Neem tijd voor een goede voorbereiding want je moet een spreekbeurt aanpassen aan de gelegenheid. Als je voldoende materiaal en informatie verzameld hebt, is de volgende stap om daar structuur in aan te brengen. Een bruikbare structuur is de volgende: Je vertelt wat je gaat doen, zoals: “Eerst ga ik het met u hierover hebben om daarna daarover door te gaan om dan op dit punt uit te komen”. Tenslotte: “Eerder kondigde ik al aan het volgende met u te bespreken.” Op zo’n manier houd je het publiek bij de les en kun je ze door moeilijke stof heen loodsen. Laat je toespraak niet langer dan 20 minuten duren. Daarna neemt de aandacht sowieso af. Niet WAT je zegt maar vooral HOE je het zegt doet ertoe! De 20 vuistregels voor een goede spreekbeurt zijn:
- Kom met een krachtige openingszin en pakkende afsluiter die blijft hangen.
- Spreek simpele, duidelijke taal zonder clichés en gebruik korte zinnen.
- Breng slecht nieuws aan het begin en gebruik de rest van de tijd om het te verklaren.
- Wees verrassend, maar niet voorspelbaar. Presenteer je verhaal puntsgewijs.
- Wees authentiek. Gebruik anekdotes om de speech persoonlijker te maken.
- Ondersteunend materiaal is slechts een hulpmiddel (niet voorlezen).
- Start nooit met een grap. Met een passende anekdote breek je het ijs.
- Blijf je boodschap herhalen. Vertel wat je op je hart hebt en blijf het eindeloos herhalen zodat het beklijft.
- Kijk soms de zaal rond en kijk zo nu en dan een toeschouwer kort aan.
- Communiceer met je toehoorders. Laat ze meedoen door vragen te stellen en ze erbij te betrekken. Je ziet dat het spreken dan een stuk gemakkelijker gaat.
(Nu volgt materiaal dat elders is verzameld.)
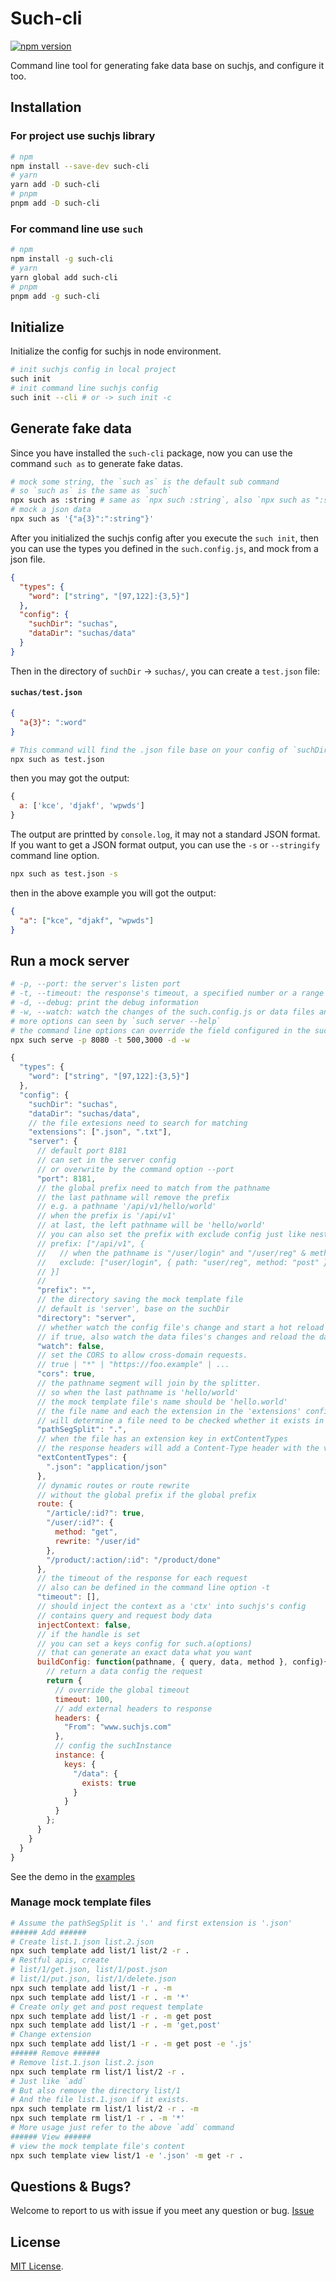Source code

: # Such-cli
[![npm version](https://badge.fury.io/js/such-cli.svg)](https://badge.fury.io/js/such-cli)

Command line tool for generating fake data base on suchjs, and configure it too.
## Installation

### For project use suchjs library

```bash 
# npm
npm install --save-dev such-cli
# yarn
yarn add -D such-cli
# pnpm
pnpm add -D such-cli
```

### For command line use `such`
```bash 
# npm
npm install -g such-cli
# yarn
yarn global add such-cli
# pnpm
pnpm add -g such-cli
```


## Initialize

Initialize the config for suchjs in node environment.

```bash
# init suchjs config in local project
such init
# init command line suchjs config
such init --cli # or -> such init -c
```

## Generate fake data

Since you have installed the `such-cli` package, now you can use the command `such as` to generate fake datas.

```bash
# mock some string, the `such as` is the default sub command
# so `such as` is the same as `such`
npx such as :string # same as `npx such :string`, also `npx such as ":string"`
# mock a json data
npx such as '{"a{3}":":string"}'
```

After you initialized the suchjs config after you execute the `such init`, then you can use the types you defined in the `such.config.js`, and mock from a json file.

```json
{
  "types": {
    "word": ["string", "[97,122]:{3,5}"]
  },
  "config": {
    "suchDir": "suchas",
    "dataDir": "suchas/data"
  }
}
```

Then in the directory of `suchDir` -> `suchas/`, you can create a `test.json` file:

#### `suchas/test.json`

```json
{
  "a{3}": ":word"
}
```

```bash
# This command will find the .json file base on your config of `suchDir`
npx such as test.json
```

then you may got the output:

```javascript
{
  a: ['kce', 'djakf', 'wpwds']
}
```

The output are printted by `console.log`, it may not a standard JSON format. If you want to get a JSON format output, you can use the `-s` or `--stringify` command line option.

```bash
npx such as test.json -s
```

then in the above example you will got the output:

```json
{
  "a": ["kce", "djakf", "wpwds"]
}
```

## Run a mock server

```bash
# -p, --port: the server's listen port
# -t, --timeout: the response's timeout, a specified number or a range for random
# -d, --debug: print the debug information
# -w, --watch: watch the changes of the such.config.js or data files and start a hot reload. 
# more options can seen by `such server --help`
# the command line options can override the field configured in the such.config.js 
npx such serve -p 8080 -t 500,3000 -d -w

```

```javascript
{
  "types": {
    "word": ["string", "[97,122]:{3,5}"]
  },
  "config": {
    "suchDir": "suchas",
    "dataDir": "suchas/data",
    // the file extesions need to search for matching
    "extensions": [".json", ".txt"], 
    "server": {
      // default port 8181
      // can set in the server config
      // or overwrite by the command option --port
      "port": 8181,
      // the global prefix need to match from the pathname
      // the last pathname will remove the prefix
      // e.g. a pathname '/api/v1/hello/world'
      // when the prefix is '/api/v1'
      // at last, the left pathname will be 'hello/world'
      // you can also set the prefix with exclude config just like nestjs
      // prefix: ["/api/v1", {
      //   // when the pathname is "/user/login" and "/user/reg" & method is post
      //   exclude: ["user/login", { path: "user/reg", method: "post" }]
      // }]
      // 
      "prefix": "",
      // the directory saving the mock template file
      // default is 'server', base on the suchDir
      "directory": "server",
      // whether watch the config file's change and start a hot reload 
      // if true, also watch the data files's changes and reload the datas. 
      "watch": false,
      // set the CORS to allow cross-domain requests.
      // true | "*" | "https://foo.example" | ...
      "cors": true,
      // the pathname segment will join by the splitter.
      // so when the last pathname is 'hello/world'
      // the mock template file's name should be 'hello.world'
      // the file name and each the extension in the 'extensions' config 
      // will determine a file need to be checked whether it exists in the serverDir  
      "pathSegSplit": ".",
      // when the file has an extension key in extContentTypes
      // the response headers will add a Content-Type header with the value
      "extContentTypes": {
        ".json": "application/json"
      },
      // dynamic routes or route rewrite
      // without the global prefix if the global prefix
      route: {
        "/article/:id?": true,
        "/user/:id?": {
          method: "get",
          rewrite: "/user/id"
        },
        "/product/:action/:id": "/product/done"
      },
      // the timeout of the response for each request
      // also can be defined in the command line option -t
      "timeout": [],
      // should inject the context as a 'ctx' into suchjs's config
      // contains query and request body data
      injectContext: false,
      // if the handle is set
      // you can set a keys config for such.a(options)
      // that can generate an exact data what you want 
      buildConfig: function(pathname, { query, data, method }, config){
        // return a data config the request
        return {
          // override the global timeout
          timeout: 100,
          // add external headers to response
          headers: {
            "From": "www.suchjs.com"
          },
          // config the suchInstance
          instance: {
            keys: {
              "/data": {
                exists: true
              }
            }
          }
        };
      }
    }
  }
}
```
See the demo in the [examples](./examples/)

### Manage mock template files

```bash
# Assume the pathSegSplit is '.' and first extension is '.json'
###### Add ######
# Create list.1.json list.2.json
npx such template add list/1 list/2 -r .
# Restful apis, create 
# list/1/get.json, list/1/post.json
# list/1/put.json, list/1/delete.json
npx such template add list/1 -r . -m
npx such template add list/1 -r . -m '*'
# Create only get and post request template
npx such template add list/1 -r . -m get post
npx such template add list/1 -r . -m 'get,post'
# Change extension
npx such template add list/1 -r . -m get post -e '.js'
###### Remove ######
# Remove list.1.json list.2.json
npx such template rm list/1 list/2 -r .
# Just like `add` 
# But also remove the directory list/1
# And the file list.1.json if it exists.
npx such template rm list/1 list/2 -r . -m
npx such template rm list/1 -r . -m '*'
# More usage just refer to the above `add` command
###### View ######
# view the mock template file's content
npx such template view list/1 -e '.json' -m get -r .
```

## Questions & Bugs?

Welcome to report to us with issue if you meet any question or bug. [Issue](https://github.com/suchjs/such-cli/issues)

## License

[MIT License](./LICENSE).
- Maak gebruik van je handen. Door handgebaren te maken bij wat je vertelt, betrek je het publiek erbij. Houd je armen los en gebruik gebaren functioneel.
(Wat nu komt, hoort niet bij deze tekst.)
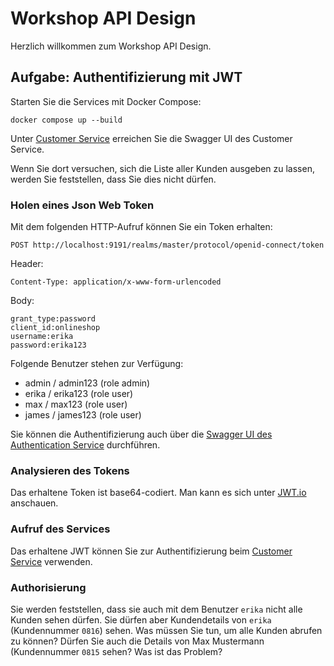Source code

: # Workshop API Design
   
Herzlich willkommen zum Workshop API Design.
   
## Aufgabe: Authentifizierung mit JWT

Starten Sie die Services mit Docker Compose:

```
docker compose up --build
```

Unter [Customer Service](http://localhost:4000/webjars/swagger-ui/index.html)
erreichen Sie die Swagger UI des Customer Service.

Wenn Sie dort versuchen, sich die Liste aller Kunden ausgeben zu lassen,
werden Sie feststellen, dass Sie dies nicht dürfen.

### Holen eines Json Web Token

Mit dem folgenden HTTP-Aufruf können Sie ein Token erhalten:
```
POST http://localhost:9191/realms/master/protocol/openid-connect/token
```
Header:
```
Content-Type: application/x-www-form-urlencoded
```
Body:
```
grant_type:password
client_id:onlineshop
username:erika
password:erika123
```

Folgende Benutzer stehen zur Verfügung:

* admin / admin123 (role admin)
* erika / erika123 (role user)
* max / max123 (role user)
* james / james123 (role user)

Sie können die Authentifizierung auch über die
[Swagger UI des Authentication Service](http://localhost:6060/)
durchführen.

### Analysieren des Tokens

Das erhaltene Token ist base64-codiert.
Man kann es sich unter [JWT.io](https://jwt.io) anschauen.

### Aufruf des Services

Das erhaltene JWT können Sie zur Authentifizierung beim
[Customer Service](http://localhost:4000/webjars/swagger-ui/index.html)
verwenden.

### Authorisierung

Sie werden feststellen, dass sie auch mit dem Benutzer `erika`
nicht alle Kunden sehen dürfen.
Sie dürfen aber Kundendetails von `erika` (Kundennummer `0816`) sehen.
Was müssen Sie tun, um alle Kunden abrufen zu können?
Dürfen Sie auch die Details von Max Mustermann (Kundennummer `0815` sehen?
Was ist das Problem?
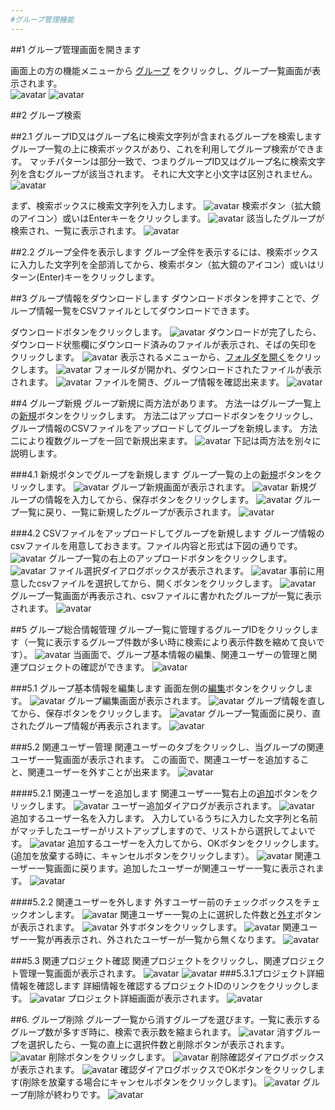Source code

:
 ```yaml
---
#グループ管理機能
---
```


##1 グループ管理画面を開きます

画面上の方の機能メニューから <u>グループ</u> をクリックし、グループ一覧画面が表示されます。   
![avatar](../images-jp/userGuide/group/groupMenu-jp.jpg)
![avatar](../images-jp/userGuide/group/groupList-jp.jpg)

##2 グループ検索

##2.1 グループID又はグループ名に検索文字列が含まれるグループを検索します
グループ一覧の上に検索ボックスがあり、これを利用してグループ検索ができます。
マッチパターンは部分一致で、つまりグループID又はグループ名に検索文字列を含むグループが該当されます。
それに大文字と小文字は区別されません。
![avatar](../images-jp/userGuide/group/userSelCtrl-jp.jpg)

まず、検索ボックスに検索文字列を入力します。
![avatar](../images-jp/userGuide/group/inputSelGroupWord-jp.jpg)
検索ボタン（拡大鏡のアイコン）或いはEnterキーをクリックします。
![avatar](../images-jp/userGuide/group/selGroupIcon-jp.jpg)
該当したグループが検索され、一覧に表示されます。
![avatar](../images-jp/userGuide/group/selectedGroup-jp.jpg)

##2.2 グループ全件を表示します
グループ全件を表示するには、検索ボックスに入力した文字列を全部消してから、検索ボタン（拡大鏡のアイコン）或いはリターン(Enter)キーをクリックします。

##3 グループ情報をダウンロードします
ダウンロードボタンを押すことで、グループ情報一覧をCSVファイルとしてダウンロードできます。

ダウンロードボタンをクリックします。
![avatar](../images-jp/userGuide/group/downGroupFileIcon-jp.jpg)
ダウンロードが完了したら、ダウンロード状態欄にダウンロード済みのファイルが表示され、そばの矢印をクリックします。
![avatar](../images-jp/userGuide/group/downloadedGroup-jp.jpg)
表示されるメニューから、<u>フォルダを開く</u>をクリックします。
![avatar](../images-jp/userGuide/group/showDownFileInFld-jp.jpg)
フォールダが開かれ、ダウンロードされたファイルが表示されます。
![avatar](../images-jp/userGuide/group/openDownFileFld-jp.jpg)
ファイルを開き、グループ情報を確認出来ます。
![avatar](../images-jp/userGuide/group/openDownGroupFile-jp.jpg)

##4 グループ新規
グループ新規に両方法があります。
方法一はグループ一覧上の<u>新規</u>ボタンをクリックします。
方法二はアップロードボタンをクリックし、グループ情報のCSVファイルをアップロードしてグループを新規します。
方法二により複数グループを一回で新規出来ます。
![avatar](../images-jp/userGuide/group/newGroupTwoBtn-jp.jpg)
下記は両方法を別々に説明します。

###4.1 新規ボタンでグループを新規します
グループ一覧の上の<u>新規</u>ボタンをクリックします。
![avatar](../images-jp/userGuide/group/addGroupBtn-jp.jpg)
グループ新規画面が表示されます。
![avatar](../images-jp/userGuide/group/newGroupInit-jp.jpg)
新規グループの情報を入力してから、保存ボタンをクリックします。
![avatar](../images-jp/userGuide/group/newGroup-jp.jpg)
グループ一覧に戻り、一覧に新規したグループが表示されます。
![avatar](../images-jp/userGuide/group/groupCreated-jp.jpg)

###4.2 CSVファイルをアップロードしてグループを新規します
グループ情報のcsvファイルを用意しておきます。ファイル内容と形式は下図の通りです。
![avatar](../images-jp/userGuide/group/groupCsvFile-jp.jpg)
グループ一覧の右上のアップロードボタンをクリックします。
![avatar](../images-jp/userGuide/group/uploadGroupCsvIcon-jp.jpg)
ファイル選択ダイアログボックスが表示されます。
![avatar](../images-jp/userGuide/group/selFileDlgGroupCsv-jp.jpg)
事前に用意したcsvファイルを選択してから、開くボタンをクリックします。
![avatar](../images-jp/userGuide/group/selectedGroupCsv_cn.jpg)
グループ一覧画面が再表示され、csvファイルに書かれたグループが一覧に表示されます。
![avatar](../images-jp/userGuide/group/addedGroupByCsv-jp.jpg)


##5 グループ総合情報管理
グループ一覧に管理するグループIDをクリックします（一覧に表示するグループ件数が多い時に検索により表示件数を縮めて良いです）。
![avatar](../images-jp/userGuide/group/clickGrpIdInGrpList-jp.jpg)
当画面で、グループ基本情報の編集、関連ユーザーの管理と関連プロジェクトの確認ができます。
![avatar](../images-jp/userGuide/group/groupViewInit-jp.jpg)

###5.1 グループ基本情報を編集します
画面左側の<u>編集</u>ボタンをクリックします。
![avatar](../images-jp/userGuide/group/editGroupBtn-jp.jpg)
グループ編集画面が表示されます。
![avatar](../images-jp/userGuide/group/editGroupInit-jp.jpg)
グループ情報を直してから、保存ボタンをクリックします。
![avatar](../images-jp/userGuide/group/editGroup-jp.jpg)
グループ一覧画面に戻り、直されたグループ情報が再表示されます。
![avatar](../images-jp/userGuide/group/editGroupSaved-jp.jpg)

###5.2 関連ユーザー管理
関連ユーザーのタブをクリックし、当グループの関連ユーザー一覧画面が表示されます。
この画面で、関連ユーザーを追加すること、関連ユーザーを外すことが出来ます。
![avatar](../images-jp/userGuide/group/userList-jp.jpg)

####5.2.1 関連ユーザーを追加します
関連ユーザー一覧右上の<u>追加</u>ボタンをクリックします。
![avatar](../images-jp/userGuide/group/userListAddBtn-jp.jpg)
ユーザー追加ダイアログが表示されます。
![avatar](../images-jp/userGuide/group/addUserDlg-jp.jpg)
追加するユーザー名を入力します。
入力しているうちに入力した文字列と名前がマッチしたユーザーがリストアップしますので、リストから選択してよいです。 
![avatar](../images-jp/userGuide/group/addUserDlgSel-jp.jpg)
追加するユーザーを入力してから、OKボタンをクリックします。(追加を放棄する時に、キャンセルボタンをクリックします）。
![avatar](../images-jp/userGuide/group/addUserDlgSelected-jp.jpg)
関連ユーザー一覧画面に戻ります。追加したユーザーが関連ユーザー一覧に表示されます。
![avatar](../images-jp/userGuide/group/addUserSaved-jp.jpg)

####5.2.2 関連ユーザーを外します
外すユーザー前のチェックボックスをチェックオンします。
![avatar](../images-jp/userGuide/group/delUserChk-jp.jpg)
関連ユーザー一覧の上に選択した件数と<u>外す</u>ボタンが表示されます。
![avatar](../images-jp/userGuide/group/delUserChkOn-jp.jpg)
外すボタンをクリックします。
![avatar](../images-jp/userGuide/group/delUserBtn-jp.jpg)
関連ユーザー一覧が再表示され、外されたユーザーが一覧から無くなります。
![avatar](../images-jp/userGuide/group/deledUser-jp.jpg)

###5.3 関連プロジェクト確認
関連プロジェクトをクリックし、関連プロジェクト管理一覧画面が表示されます。
![avatar](../images-jp/userGuide/group/relatedPrjTab-jp.jpg)
![avatar](../images-jp/userGuide/group/relatedPrj-jp.jpg)
###5.3.1プロジェクト詳細情報を確認します
詳細情報を確認するプロジェクトIDのリンクをクリックします。
![avatar](../images-jp/userGuide/group/relatedPrjLink-jp.jpg)
プロジェクト詳細画面が表示されます。
![avatar](../images-jp/userGuide/group/relatedPrjDetail-jp.jpg)

##6. グループ削除
グループ一覧から消すグループを選びます。一覧に表示するグループ数が多すぎ時に、検索で表示数を縮まられます。
![avatar](../images-jp/userGuide/group/selectGroupInGroupList-jp.jpg)
消すグループを選択したら、一覧の直上に選択件数と削除ボタンが表示されます。
![avatar](../images-jp/userGuide/group/selectedGroupInUserList-jp.jpg)
削除ボタンをクリックします。
![avatar](../images-jp/userGuide/group/groupListDeleteBtn-jp.jpg)
削除確認ダイアログボックスが表示されます。
![avatar](../images-jp/userGuide/group/deleteGroupFromListConfirm-jp.jpg)
確認ダイアログボックスでOKボタンをクリックします(削除を放棄する場合にキャンセルボタンをクリックします)。
![avatar](../images-jp/userGuide/group/deleteGroupFromListConfirmOkBtn-jp.jpg)
グループ削除が終わりです。
![avatar](../images-jp/userGuide/group/deletedGroupFromList-jp.jpg)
- Laat stiltes vallen. Timing bepaalt alles in het leven. Oefen bijvoorbeeld eens met drie seconden stilte. Je verhaal wint aan kracht.
- Wek spanning op. Dat doe je door hardop vragen te stellen en prikkelende voorbeelden te geven.
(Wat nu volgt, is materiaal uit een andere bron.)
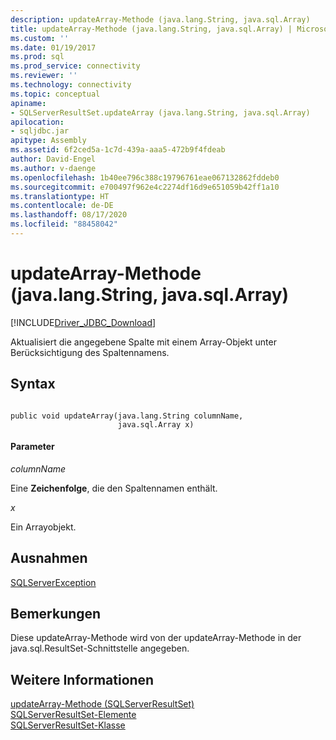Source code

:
 ```yaml
---
description: updateArray-Methode (java.lang.String, java.sql.Array)
title: updateArray-Methode (java.lang.String, java.sql.Array) | Microsoft-Dokumentation
ms.custom: ''
ms.date: 01/19/2017
ms.prod: sql
ms.prod_service: connectivity
ms.reviewer: ''
ms.technology: connectivity
ms.topic: conceptual
apiname:
- SQLServerResultSet.updateArray (java.lang.String, java.sql.Array)
apilocation:
- sqljdbc.jar
apitype: Assembly
ms.assetid: 6f2ced5a-1c7d-439a-aaa5-472b9f4fdeab
author: David-Engel
ms.author: v-daenge
ms.openlocfilehash: 1b40ee796c388c19796761eae067132862fddeb0
ms.sourcegitcommit: e700497f962e4c2274df16d9e651059b42ff1a10
ms.translationtype: HT
ms.contentlocale: de-DE
ms.lasthandoff: 08/17/2020
ms.locfileid: "88458042"
---
```

# <a name="updatearray-method-javalangstring-javasqlarray"></a>updateArray-Methode (java.lang.String, java.sql.Array)
[!INCLUDE[Driver_JDBC_Download](../../../includes/driver_jdbc_download.md)]

  Aktualisiert die angegebene Spalte mit einem Array-Objekt unter Berücksichtigung des Spaltennamens.  
  
## <a name="syntax"></a>Syntax  
  
```  
  
public void updateArray(java.lang.String columnName,  
                        java.sql.Array x)  
```  
  
#### <a name="parameters"></a>Parameter  
 *columnName*  
  
 Eine **Zeichenfolge**, die den Spaltennamen enthält.  
  
 *x*  
  
 Ein Arrayobjekt.  
  
## <a name="exceptions"></a>Ausnahmen  
 [SQLServerException](../../../connect/jdbc/reference/sqlserverexception-class.md)  
  
## <a name="remarks"></a>Bemerkungen  
 Diese updateArray-Methode wird von der updateArray-Methode in der java.sql.ResultSet-Schnittstelle angegeben.  
  
## <a name="see-also"></a>Weitere Informationen  
 [updateArray-Methode &#40;SQLServerResultSet&#41;](../../../connect/jdbc/reference/updatearray-method-sqlserverresultset.md)   
 [SQLServerResultSet-Elemente](../../../connect/jdbc/reference/sqlserverresultset-members.md)   
 [SQLServerResultSet-Klasse](../../../connect/jdbc/reference/sqlserverresultset-class.md)  
  
  
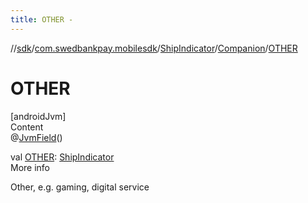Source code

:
 ```yaml
---
title: OTHER -
---
```

//[sdk](../../../../index)/[com.swedbankpay.mobilesdk](../../index)/[ShipIndicator](../index)/[Companion](index)/[OTHER](-o-t-h-e-r)



# OTHER  
[androidJvm]  
Content  
@[JvmField](https://kotlinlang.org/api/latest/jvm/stdlib/kotlin.jvm/-jvm-field/index.html)()  
  
val [OTHER](-o-t-h-e-r): [ShipIndicator](../index)  
More info  


Other, e.g. gaming, digital service

  



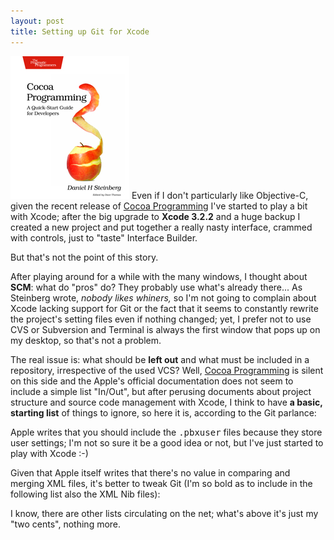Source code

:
```yaml
---
layout: post
title: Setting up Git for Xcode
---
```

[<img src="images/dscpq.jpg" class="float-right" />](http://www.pragprog.com/titles/dscpq/cocoa-programming)
Even if I don't particularly like Objective-C, given the recent release of [Cocoa Programming](http://www.pragprog.com/titles/dscpq/cocoa-programming) I've started to play a bit with Xcode; after the big upgrade to **Xcode 3.2.2** and a huge backup I created a new project and put together a really nasty interface, crammed with controls, just to "taste" Interface Builder.

But that's not the point of this story.

After playing around for a while with the many windows, I thought about **SCM**: what do "pros" do? They probably use what's already there... As Steinberg wrote, _nobody likes whiners,_ so I'm not going to complain about Xcode lacking support for Git or the fact that it seems to constantly rewrite the project's setting files even if nothing changed; yet, I prefer not to use CVS or Subversion and Terminal is always the first window that pops up on my desktop, so that's not a problem.

The real issue is: what should be **left out** and what must be included in a repository, irrespective of the used VCS? Well, [Cocoa Programming](http://www.pragprog.com/titles/dscpq/cocoa-programming) is silent on this side and the Apple's official documentation does not seem to include a simple list "In/Out", but after perusing documents about project structure and source code management with Xcode, I think to have **a basic, starting list** of things to ignore, so here it is, according to the Git parlance:

<script src="http://gist.github.com/378312.js?file=.gitignore">false;</script>

Apple writes that you should include the <tt>.pbxuser</tt> files because they store user settings; I'm not so sure it be a good idea or not, but I've just started to play with Xcode :-)

Given that Apple itself writes that there's no value in comparing and merging XML files, it's better to tweak Git (I'm so bold as to include in the following list also the XML Nib files):

<script src="http://gist.github.com/378312.js?file=.gitattributes">false</script>

I know, there are other lists circulating on the net; what's above it's just my "two cents", nothing more.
- Wees nooit persoonlijk, dat keert zich altijd tegen je. Pas op voor polariseren.
- Dwaal niet af van je schema en blijf bij je onderwerp..
- Sta waar je voor staat. Gebruik geen woorden, zoals ongeveer, een beetje, eventjes of misschien.
- Eindig nooit met een zin, zoals ‘Om een lang verhaal kort te maken’ want dan denkt men al gauw dat je een kort verhaal lang maakt!
- Maak het niet te lang, daar zitten mensen niet op te wachten. Ze hebben wel wat beters te doen. Beperk je tot het wezenlijke, dat wat ertoe doet.
- Let op je ademhaling, varieer je intonatie en las voldoende pauzes in.
- Laat je presentatie niet als een nachtkaars uitgaan onder binnensmonds gemompel van: “Ik dank u voor uw aandacht.”
- Omdat de start en de landing het langst blijven hangen, moet juist je samenvatting als een bom inslaan.
- Accepteer de spanning, zowel voor als tijdens de presentatie maar accepteer ook dat je niet alles onder controle hebt.
Vertel wat je gaat vertellen, vertel het en vertel in het kort wat je verteld hebt.